Ammonia(NH3) plays vital roles in new particle formation and atmospheric chemistry. Although previous studies have revealed that it also influences the formation of secondary organic aerosols(SOA) from ozonolysis of biogenic and anthropogenic volatile organic compounds(VOCs), the influence of NH3 on particle formation from complex mixtures such as vehicle exhausts is still poorly understood. Here we directly introduced gasoline vehicles exhausts(GVE) into a smog chamber with NH3 absorbed by denuders to examine the role of NH3 in particle formation from GVE. We found that removing NH3 from GVE would greatly suppress the formation and growth of particles.
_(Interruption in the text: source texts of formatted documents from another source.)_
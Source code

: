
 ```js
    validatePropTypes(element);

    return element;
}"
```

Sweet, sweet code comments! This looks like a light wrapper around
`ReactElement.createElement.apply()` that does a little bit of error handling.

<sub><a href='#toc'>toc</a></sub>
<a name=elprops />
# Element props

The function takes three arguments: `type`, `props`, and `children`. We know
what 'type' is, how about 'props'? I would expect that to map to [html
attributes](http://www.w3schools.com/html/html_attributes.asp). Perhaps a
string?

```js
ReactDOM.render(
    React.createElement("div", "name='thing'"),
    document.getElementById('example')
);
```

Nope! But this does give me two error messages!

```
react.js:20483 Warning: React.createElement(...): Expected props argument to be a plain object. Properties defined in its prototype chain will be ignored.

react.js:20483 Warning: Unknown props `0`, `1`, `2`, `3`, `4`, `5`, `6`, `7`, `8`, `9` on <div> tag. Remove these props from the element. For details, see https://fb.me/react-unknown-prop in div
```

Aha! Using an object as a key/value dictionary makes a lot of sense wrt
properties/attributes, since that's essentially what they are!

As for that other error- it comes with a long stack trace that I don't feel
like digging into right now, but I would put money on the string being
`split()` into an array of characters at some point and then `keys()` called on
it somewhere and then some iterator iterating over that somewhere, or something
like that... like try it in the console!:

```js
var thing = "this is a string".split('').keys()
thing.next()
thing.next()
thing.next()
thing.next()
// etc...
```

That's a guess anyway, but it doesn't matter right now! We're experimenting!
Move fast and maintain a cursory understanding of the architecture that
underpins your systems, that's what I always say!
Adding NH3 into the reactor after 3 h photo-oxidation of GVE, the particle number concentration and mass concentrations jumped explosively to much higher levels, indicating that the numbers and mass of particles might be enhanced when aged vehicle exhausts are transported to rural areas and mixed with NH3-rich plumes. We also found that the presence of NH3 had no significant influence on SOA formation from GVE. Very similar oxygen to carbon(O:C) and hydrogen to carbon(H:C) ratios resolved by aerosol mass spectrometer with and without NH3 indicated that the presence of NH3 also had no impact on the average carbon oxidation state of SOA from GVE.